Tuesday, September 03, 2019

The Opportunities of Collapse


After Maria

Gone are the months of walking up ten flights of stairs, every day, in the dark, carrying three gallons of water so I could have something to drink, hydrate the dogs, and be able to clean up a bit. Gone the oppressive heat that enveloped us as Hurricane Maria traveled north and sucked every gasp of air away from Puerto Rico for weeks on end. Gone are the endless mounds of debris on lightless roads, and intersections with slow, cautious traffic that no one dared drive in after sunset. Gone the block-long lines to get inside the few cash-only supermarkets with empty shelves, the self-winding line at the ATM machine, or the mile-long lines to buy rationed gasoline. Gone, the constant drone of generators spewing sulphurous fumes in an incessant and costly battle to keep refrigerators and air conditioners operational. Gone, the constant fear of losing or needing medicines that were unavailable. Gone, the sleepless, sweaty nights. Gone is the milling around in front of buildings with free WiFi or driving around to find high ground where a weak cellular signal might get through. At least I made it, even if I lost my job because of the storm. So many of us didn’t make it.

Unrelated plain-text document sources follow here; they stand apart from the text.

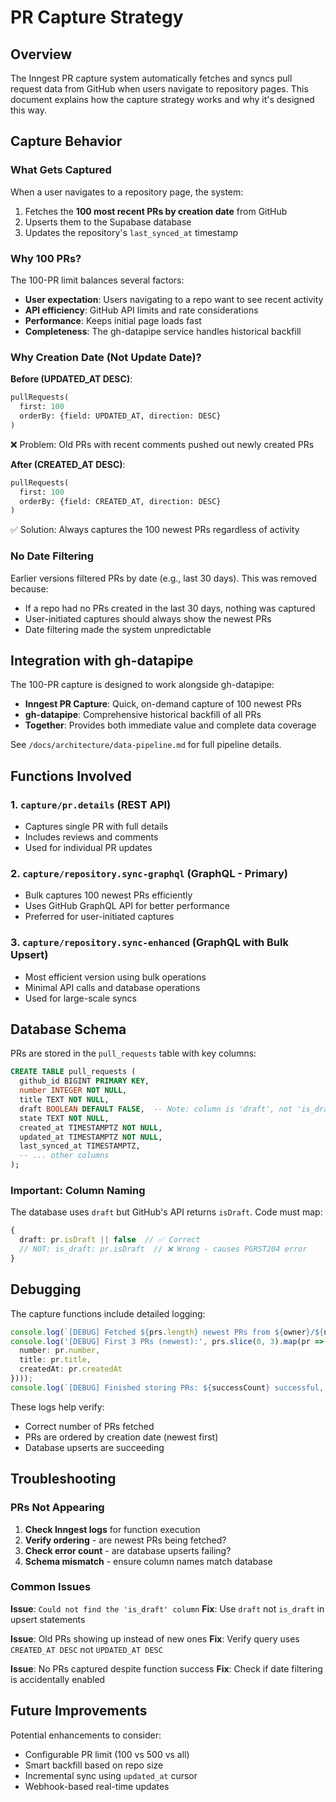 # PR Capture Strategy

## Overview

The Inngest PR capture system automatically fetches and syncs pull request data from GitHub when users navigate to repository pages. This document explains how the capture strategy works and why it's designed this way.

## Capture Behavior

### What Gets Captured

When a user navigates to a repository page, the system:
1. Fetches the **100 most recent PRs by creation date** from GitHub
2. Upserts them to the Supabase database
3. Updates the repository's `last_synced_at` timestamp

### Why 100 PRs?

The 100-PR limit balances several factors:
- **User expectation**: Users navigating to a repo want to see recent activity
- **API efficiency**: GitHub API limits and rate considerations
- **Performance**: Keeps initial page loads fast
- **Completeness**: The gh-datapipe service handles historical backfill

### Why Creation Date (Not Update Date)?

**Before (UPDATED_AT DESC)**:
```graphql
pullRequests(
  first: 100
  orderBy: {field: UPDATED_AT, direction: DESC}
)
```
❌ Problem: Old PRs with recent comments pushed out newly created PRs

**After (CREATED_AT DESC)**:
```graphql
pullRequests(
  first: 100
  orderBy: {field: CREATED_AT, direction: DESC}
)
```
✅ Solution: Always captures the 100 newest PRs regardless of activity

### No Date Filtering

Earlier versions filtered PRs by date (e.g., last 30 days). This was removed because:
- If a repo had no PRs created in the last 30 days, nothing was captured
- User-initiated captures should always show the newest PRs
- Date filtering made the system unpredictable

## Integration with gh-datapipe

The 100-PR capture is designed to work alongside gh-datapipe:

- **Inngest PR Capture**: Quick, on-demand capture of 100 newest PRs
- **gh-datapipe**: Comprehensive historical backfill of all PRs
- **Together**: Provides both immediate value and complete data coverage

See `/docs/architecture/data-pipeline.md` for full pipeline details.

## Functions Involved

### 1. `capture/pr.details` (REST API)
- Captures single PR with full details
- Includes reviews and comments
- Used for individual PR updates

### 2. `capture/repository.sync-graphql` (GraphQL - Primary)
- Bulk captures 100 newest PRs efficiently
- Uses GitHub GraphQL API for better performance
- Preferred for user-initiated captures

### 3. `capture/repository.sync-enhanced` (GraphQL with Bulk Upsert)
- Most efficient version using bulk operations
- Minimal API calls and database operations
- Used for large-scale syncs

## Database Schema

PRs are stored in the `pull_requests` table with key columns:

```sql
CREATE TABLE pull_requests (
  github_id BIGINT PRIMARY KEY,
  number INTEGER NOT NULL,
  title TEXT NOT NULL,
  draft BOOLEAN DEFAULT FALSE,  -- Note: column is 'draft', not 'is_draft'
  state TEXT NOT NULL,
  created_at TIMESTAMPTZ NOT NULL,
  updated_at TIMESTAMPTZ NOT NULL,
  last_synced_at TIMESTAMPTZ,
  -- ... other columns
);
```

### Important: Column Naming

The database uses `draft` but GitHub's API returns `isDraft`. Code must map:
```typescript
{
  draft: pr.isDraft || false  // ✅ Correct
  // NOT: is_draft: pr.isDraft  // ❌ Wrong - causes PGRST204 error
}
```

## Debugging

The capture functions include detailed logging:

```typescript
console.log(`[DEBUG] Fetched ${prs.length} newest PRs from ${owner}/${name}`);
console.log('[DEBUG] First 3 PRs (newest):', prs.slice(0, 3).map(pr => ({
  number: pr.number,
  title: pr.title,
  createdAt: pr.createdAt
})));
console.log(`[DEBUG] Finished storing PRs: ${successCount} successful, ${errorCount} errors`);
```

These logs help verify:
- Correct number of PRs fetched
- PRs are ordered by creation date (newest first)
- Database upserts are succeeding

## Troubleshooting

### PRs Not Appearing

1. **Check Inngest logs** for function execution
2. **Verify ordering** - are newest PRs being fetched?
3. **Check error count** - are database upserts failing?
4. **Schema mismatch** - ensure column names match database

### Common Issues

**Issue**: `Could not find the 'is_draft' column`
**Fix**: Use `draft` not `is_draft` in upsert statements

**Issue**: Old PRs showing up instead of new ones
**Fix**: Verify query uses `CREATED_AT DESC` not `UPDATED_AT DESC`

**Issue**: No PRs captured despite function success
**Fix**: Check if date filtering is accidentally enabled

## Future Improvements

Potential enhancements to consider:
- Configurable PR limit (100 vs 500 vs all)
- Smart backfill based on repo size
- Incremental sync using `updated_at` cursor
- Webhook-based real-time updates
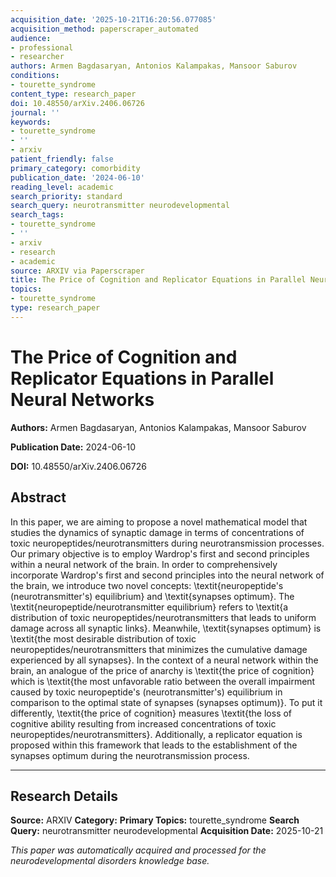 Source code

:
 ```yaml
---
acquisition_date: '2025-10-21T16:20:56.077085'
acquisition_method: paperscraper_automated
audience:
- professional
- researcher
authors: Armen Bagdasaryan, Antonios Kalampakas, Mansoor Saburov
conditions:
- tourette_syndrome
content_type: research_paper
doi: 10.48550/arXiv.2406.06726
journal: ''
keywords:
- tourette_syndrome
- ''
- arxiv
patient_friendly: false
primary_category: comorbidity
publication_date: '2024-06-10'
reading_level: academic
search_priority: standard
search_query: neurotransmitter neurodevelopmental
search_tags:
- tourette_syndrome
- ''
- arxiv
- research
- academic
source: ARXIV via Paperscraper
title: The Price of Cognition and Replicator Equations in Parallel Neural Networks
topics:
- tourette_syndrome
type: research_paper
---
```


# The Price of Cognition and Replicator Equations in Parallel Neural Networks

**Authors:** Armen Bagdasaryan, Antonios Kalampakas, Mansoor Saburov

**Publication Date:** 2024-06-10

**DOI:** 10.48550/arXiv.2406.06726

## Abstract

In this paper, we are aiming to propose a novel mathematical model that studies the dynamics of synaptic damage in terms of concentrations of toxic neuropeptides/neurotransmitters during neurotransmission processes. Our primary objective is to employ Wardrop's first and second principles within a neural network of the brain. In order to comprehensively incorporate Wardrop's first and second principles into the neural network of the brain, we introduce two novel concepts: \textit{neuropeptide's (neurotransmitter's) equilibrium} and \textit{synapses optimum}. The \textit{neuropeptide/neurotransmitter equilibrium} refers to \textit{a distribution of toxic neuropeptides/neurotransmitters that leads to uniform damage across all synaptic links}. Meanwhile, \textit{synapses optimum} is \textit{the most desirable distribution of toxic neuropeptides/neurotransmitters that minimizes the cumulative damage experienced by all synapses}. In the context of a neural network within the brain, an analogue of the price of anarchy is \textit{the price of cognition} which is \textit{the most unfavorable ratio between the overall impairment caused by toxic neuropeptide's (neurotransmitter's) equilibrium in comparison to the optimal state of synapses (synapses optimum)}. To put it differently, \textit{the price of cognition} measures \textit{the loss of cognitive ability resulting from increased concentrations of toxic neuropeptides/neurotransmitters}. Additionally, a replicator equation is proposed within this framework that leads to the establishment of the synapses optimum during the neurotransmission process.

---

## Research Details

**Source:** ARXIV
**Category:** 
**Primary Topics:** tourette_syndrome
**Search Query:** neurotransmitter neurodevelopmental
**Acquisition Date:** 2025-10-21

*This paper was automatically acquired and processed for the neurodevelopmental disorders knowledge base.*
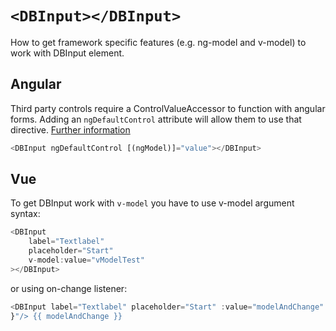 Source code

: # `<DBInput></DBInput>`

How to get framework specific features (e.g. ng-model and v-model) to work with DBInput element.

## Angular

Third party controls require a ControlValueAccessor to function with angular forms. Adding an `ngDefaultControl` attribute will allow them to use that directive.
[Further information](https://stackoverflow.com/a/46465959)

```ts
<DBInput ngDefaultControl [(ngModel)]="value"></DBInput>
```

## Vue

To get DBInput work with `v-model` you have to use v-model argument syntax:

```ts
<DBInput
	label="Textlabel"
	placeholder="Start"
	v-model:value="vModelTest"
></DBInput>
```

or using on-change listener:

```ts
<DBInput label="Textlabel" placeholder="Start" :value="modelAndChange" :on-change="($event) => { modelAndChange = $event.target.value;
}"/> {{ modelAndChange }}
```
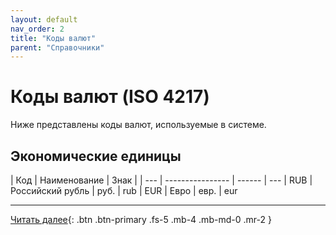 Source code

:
 ```yaml
---
layout: default
nav_order: 2
title: "Коды валют"
parent: "Справочники"
---
```


# Коды валют (ISO 4217)

Ниже представлены коды валют, используемые в системе.

## Экономические единицы

| Код | Наименование     | Знак   | 
| --- | ---------------- | ------ | ---
| RUB | Российский рубль | руб.   | rub
| EUR | Евро             | евр.   | eur

---

[Читать далее](/docs/dictionary/error){: .btn .btn-primary .fs-5 .mb-4 .mb-md-0 .mr-2 }
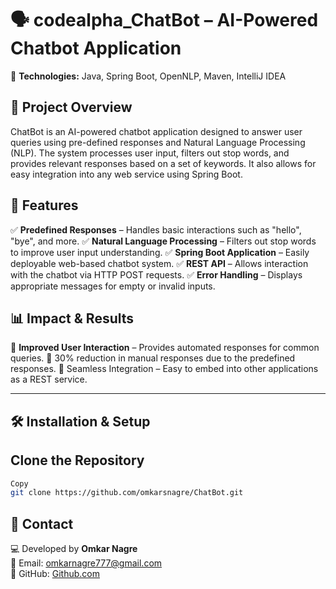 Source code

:  # 🗣️ codealpha_ChatBot – AI-Powered Chatbot Application


📌 **Technologies:** Java, Spring Boot, OpenNLP, Maven, IntelliJ IDEA
## 🚀 Project Overview
ChatBot is an AI-powered chatbot application designed to answer user queries using pre-defined responses and Natural Language Processing (NLP). The system processes user input, filters out stop words, and provides relevant responses based on a set of keywords. It also allows for easy integration into any web service using Spring Boot.

## 🔹 Features
✅ **Predefined Responses** – Handles basic interactions such as "hello", "bye", and more.
✅ **Natural Language Processing** – Filters out stop words to improve user input understanding.
✅ **Spring Boot Application** – Easily deployable web-based chatbot system.
✅ **REST API** – Allows interaction with the chatbot via HTTP POST requests.
✅ **Error Handling** – Displays appropriate messages for empty or invalid inputs.
## 📊 Impact & Results
📌 **Improved User Interaction** – Provides automated responses for common queries.
📌 30% reduction in manual responses due to the predefined responses.
📌 Seamless Integration – Easy to embed into other applications as a REST service.

---

## 🛠 Installation & Setup

## **Clone the Repository**
```bash
Copy
git clone https://github.com/omkarsnagre/ChatBot.git
```


## 📩 Contact  
💻 Developed by **Omkar Nagre**  
📧 Email: [omkarnagre777@gmail.com](mailto:omkarnagre777@gmail.com)  
🔗 GitHub: [Github.com](https://github.com/omkarsnagre)  
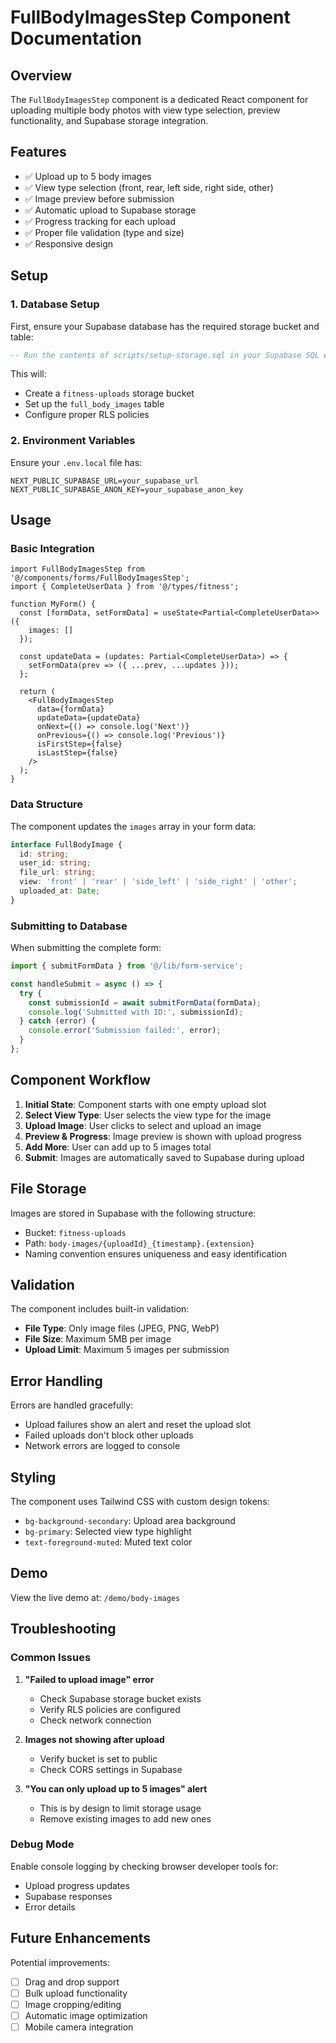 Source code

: # FullBodyImagesStep Component Documentation

## Overview
The `FullBodyImagesStep` component is a dedicated React component for uploading multiple body photos with view type selection, preview functionality, and Supabase storage integration.

## Features
- ✅ Upload up to 5 body images
- ✅ View type selection (front, rear, left side, right side, other)
- ✅ Image preview before submission
- ✅ Automatic upload to Supabase storage
- ✅ Progress tracking for each upload
- ✅ Proper file validation (type and size)
- ✅ Responsive design

## Setup

### 1. Database Setup
First, ensure your Supabase database has the required storage bucket and table:

```sql
-- Run the contents of scripts/setup-storage.sql in your Supabase SQL editor
```

This will:
- Create a `fitness-uploads` storage bucket
- Set up the `full_body_images` table
- Configure proper RLS policies

### 2. Environment Variables
Ensure your `.env.local` file has:

```env
NEXT_PUBLIC_SUPABASE_URL=your_supabase_url
NEXT_PUBLIC_SUPABASE_ANON_KEY=your_supabase_anon_key
```

## Usage

### Basic Integration
```tsx
import FullBodyImagesStep from '@/components/forms/FullBodyImagesStep';
import { CompleteUserData } from '@/types/fitness';

function MyForm() {
  const [formData, setFormData] = useState<Partial<CompleteUserData>>({
    images: []
  });

  const updateData = (updates: Partial<CompleteUserData>) => {
    setFormData(prev => ({ ...prev, ...updates }));
  };

  return (
    <FullBodyImagesStep
      data={formData}
      updateData={updateData}
      onNext={() => console.log('Next')}
      onPrevious={() => console.log('Previous')}
      isFirstStep={false}
      isLastStep={false}
    />
  );
}
```

### Data Structure
The component updates the `images` array in your form data:

```typescript
interface FullBodyImage {
  id: string;
  user_id: string;
  file_url: string;
  view: 'front' | 'rear' | 'side_left' | 'side_right' | 'other';
  uploaded_at: Date;
}
```

### Submitting to Database
When submitting the complete form:

```typescript
import { submitFormData } from '@/lib/form-service';

const handleSubmit = async () => {
  try {
    const submissionId = await submitFormData(formData);
    console.log('Submitted with ID:', submissionId);
  } catch (error) {
    console.error('Submission failed:', error);
  }
};
```

## Component Workflow

1. **Initial State**: Component starts with one empty upload slot
2. **Select View Type**: User selects the view type for the image
3. **Upload Image**: User clicks to select and upload an image
4. **Preview & Progress**: Image preview is shown with upload progress
5. **Add More**: User can add up to 5 images total
6. **Submit**: Images are automatically saved to Supabase during upload

## File Storage

Images are stored in Supabase with the following structure:
- Bucket: `fitness-uploads`
- Path: `body-images/{uploadId}_{timestamp}.{extension}`
- Naming convention ensures uniqueness and easy identification

## Validation

The component includes built-in validation:
- **File Type**: Only image files (JPEG, PNG, WebP)
- **File Size**: Maximum 5MB per image
- **Upload Limit**: Maximum 5 images per submission

## Error Handling

Errors are handled gracefully:
- Upload failures show an alert and reset the upload slot
- Failed uploads don't block other uploads
- Network errors are logged to console

## Styling

The component uses Tailwind CSS with custom design tokens:
- `bg-background-secondary`: Upload area background
- `bg-primary`: Selected view type highlight
- `text-foreground-muted`: Muted text color

## Demo

View the live demo at: `/demo/body-images`

## Troubleshooting

### Common Issues

1. **"Failed to upload image" error**
   - Check Supabase storage bucket exists
   - Verify RLS policies are configured
   - Check network connection

2. **Images not showing after upload**
   - Verify bucket is set to public
   - Check CORS settings in Supabase

3. **"You can only upload up to 5 images" alert**
   - This is by design to limit storage usage
   - Remove existing images to add new ones

### Debug Mode

Enable console logging by checking browser developer tools for:
- Upload progress updates
- Supabase responses
- Error details

## Future Enhancements

Potential improvements:
- [ ] Drag and drop support
- [ ] Bulk upload functionality
- [ ] Image cropping/editing
- [ ] Automatic image optimization
- [ ] Mobile camera integration
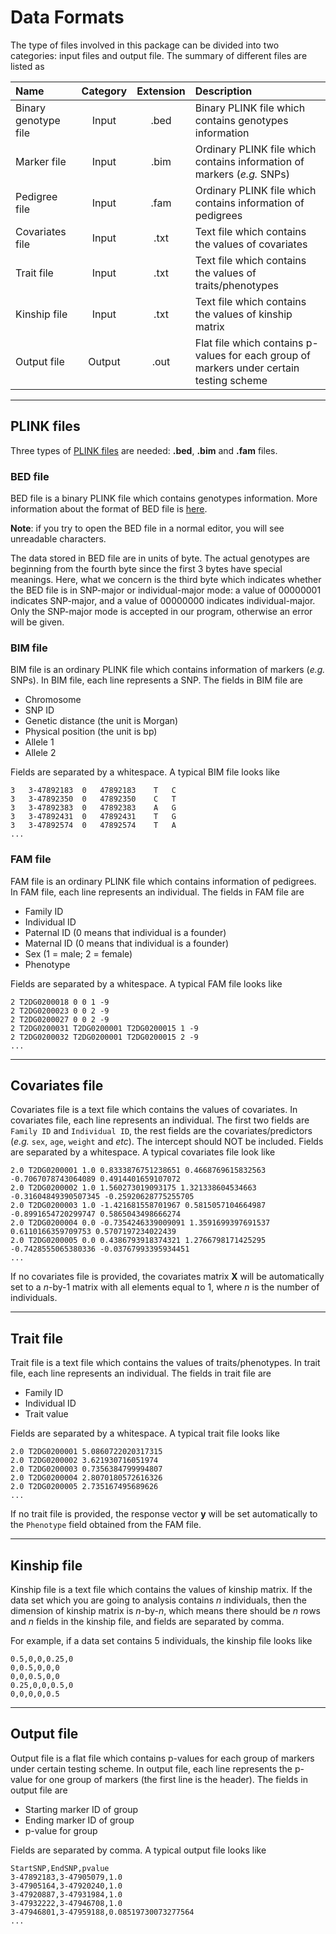 # Data Formats

The type of files involved in this package can be divided into two categories: input files and output file. The summary of different files are listed as

|Name                 |Category |Extension |Description
|:--------------------|:-------:|:--------:|:------------
|Binary genotype file |Input    |.bed      |Binary PLINK file which contains genotypes information
|Marker file          |Input    |.bim      |Ordinary PLINK file which contains information of markers (*e.g.* SNPs)
|Pedigree file        |Input    |.fam      |Ordinary PLINK file which contains information of pedigrees
|Covariates file      |Input    |.txt      |Text file which contains the values of covariates
|Trait file           |Input    |.txt      |Text file which contains the values of traits/phenotypes
|Kinship file         |Input    |.txt      |Text file which contains the values of kinship matrix
|Output file          |Output   |.out      |Flat file which contains p-values for each group of markers under certain testing scheme

---
## PLINK files

Three types of [PLINK files](http://pngu.mgh.harvard.edu/~purcell/plink/data.shtml#bed) are needed: **.bed**, **.bim** and **.fam** files.

### BED file

BED file is a binary PLINK file which contains genotypes information. More information about the format of BED file is [here](http://pngu.mgh.harvard.edu/~purcell/plink/binary.shtml).

**Note**: if you try to open the BED file in a normal editor, you will see unreadable characters.

The data stored in BED file are in units of byte. The actual genotypes are beginning from the fourth byte since the first 3 bytes have special meanings. Here, what we concern is the third byte which indicates whether the BED file is in SNP-major or individual-major mode: a value of 00000001 indicates SNP-major, and a value of 00000000 indicates individual-major. Only the SNP-major mode is accepted in our program, otherwise an error will be given.

### BIM file

BIM file is an ordinary PLINK file which contains information of markers (*e.g.* SNPs). In BIM file, each line represents a SNP. The fields in BIM file are

* Chromosome
* SNP ID
* Genetic distance (the unit is Morgan)
* Physical position (the unit is bp)
* Allele 1
* Allele 2

Fields are separated by a whitespace. A typical BIM file looks like

```
3	3-47892183	0	47892183	T	C
3	3-47892350	0	47892350	C	T
3	3-47892383	0	47892383	A	G
3	3-47892431	0	47892431	T	G
3	3-47892574	0	47892574	T	A
...
```

### FAM file

FAM file is an ordinary PLINK file which contains information of pedigrees. In FAM file, each line represents an individual. The fields in FAM file are

* Family ID
* Individual ID
* Paternal ID (0 means that individual is a founder)
* Maternal ID (0 means that individual is a founder)
* Sex (1 = male; 2 = female)
* Phenotype

Fields are separated by a whitespace. A typical FAM file looks like

```
2 T2DG0200018 0 0 1 -9
2 T2DG0200023 0 0 2 -9
2 T2DG0200027 0 0 2 -9
2 T2DG0200031 T2DG0200001 T2DG0200015 1 -9
2 T2DG0200032 T2DG0200001 T2DG0200015 2 -9
...
```

---
## Covariates file

Covariates file is a text file which contains the values of covariates. In covariates file, each line represents an individual. The first two fields are `Family ID` and `Individual ID`, the rest fields are the covariates/predictors (*e.g.* `sex`, `age`, `weight` and *etc*). The intercept should NOT be included. Fields are separated by a whitespace. A typical covariates file look like

```
2.0 T2DG0200001 1.0 0.8333876751238651 0.4668769615832563 -0.7067078743064089 0.4914401659107072
2.0 T2DG0200002 1.0 1.560273019093175 1.321338604534663 -0.31604849390507345 -0.25920628775255705
2.0 T2DG0200003 1.0 -1.421681558701967 0.5815057104664987 -0.8991654720299747 0.5865043498666274
2.0 T2DG0200004 0.0 -0.7354246339009091 1.3591699397691537 0.6110166359709753 0.5707197234022439
2.0 T2DG0200005 0.0 0.4386793918374321 1.2766798171425295 -0.7428555065380336 -0.03767993395934451
...
```

If no covariates file is provided, the covariates matrix **X** will be automatically set to a *n*-by-1 matrix with all elements equal to 1, where *n* is the number of individuals.

---
## Trait file

Trait file is a text file which contains the values of traits/phenotypes. In trait file, each line represents an individual. The fields in trait file are

* Family ID
* Individual ID
* Trait value

Fields are separated by a whitespace. A typical trait file looks like

```
2.0 T2DG0200001 5.0860722020317315
2.0 T2DG0200002 3.621930716051974
2.0 T2DG0200003 0.7356384799994807
2.0 T2DG0200004 2.8070180572616326
2.0 T2DG0200005 2.735167495689626
...
```

If no trait file is provided, the response vector **y** will be set automatically to the `Phenotype` field obtained from the FAM file.

---
## Kinship file
Kinship file is a text file which contains the values of kinship matrix. If the data set which you are going to analysis contains *n* individuals, then the dimension of kinship matrix is *n*-by-*n*, which means there should be *n* rows and *n* fields in the kinship file, and fields are separated by comma.

For example, if a data set contains 5 individuals, the kinship file looks like

```
0.5,0,0,0.25,0
0,0.5,0,0,0
0,0,0.5,0,0
0.25,0,0,0.5,0
0,0,0,0,0.5
```

---
## Output file

Output file is a flat file which contains p-values for each group of markers under certain testing scheme. In output file, each line represents the p-value for one group of markers (the first line is the header). The fields in output file are

* Starting marker ID of group
* Ending marker ID of group
* p-value for group

Fields are separated by comma. A typical output file looks like

```
StartSNP,EndSNP,pvalue
3-47892183,3-47905079,1.0
3-47905164,3-47920240,1.0
3-47920887,3-47931984,1.0
3-47932222,3-47946708,1.0
3-47946801,3-47959188,0.08519730073277564
...
```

Twenty four months after Hurricane Maria, most people have electricity, internet, and cellular signal. Most roads are clear, and most street lights are on, but one still does not feel safe. Supermarkets have restocked and are accepting credit cards. Restaurants are open, although too many of them quietly closed their doors forever. Gasoline prices have risen from pre-Maria .52 cents a liter to up to .74 cents a liter (roughly from $2.08 to $3.00 a gallon), but it is readily available. About 10% of the population flew off the island with one-way tickets costing from $500 to $1,200; and about one third of those have come back because they could not make it wherever they went. In middle-class neighborhoods, every other house is either abandoned or for sale. In tourist areas and high-end communities, hipster restaurants and expensive home remodels are rampant. In poor areas, foundations of homes destroyed by the storm lay denuded, upwind of their debris fields. Blue tarps still cover 30,000 homes. Commercial flights have resumed, and Isla Grande Airport, San Juan’s small regional airport, is doing a brisk business in private jet services for the ‘Vulture Capitalists’ that have descended on the island in droves.

As with any disaster, there are many newly minted disaster-relief corporations that are cleaning and rebuilding our cities. Most are foreign, because after a decade of economic depression, the locals have no up-front money, and no credit. Airline pilots, once a bulwark of middle-class income, are making poverty wages, and thankful to have a job; so are many lawyers and doctors. Billionaires are taking advantage of generous tax breaks and buying up as much prime real estate as they can. Half of the hotels are open, the rest are still closed, taking this opportunity to rethink, remodel, or upgrade their facilities after the storm. $15-dollar alcoholic drinks are the norm. Last month for the first time ever, there was a posse of exotic cars on the expressway: an orange Lamborghini, a neon green McLaren, and a red Ferrari, followed by a coterie of Porsches and BMWs, although why they would submit such thoroughbred vehicles to our potholed streets is beyond comprehension. The shopping malls, as always, are full; but people visit them to sit in the air-conditioned common areas, while most stores are hemorrhaging money for lack of sales.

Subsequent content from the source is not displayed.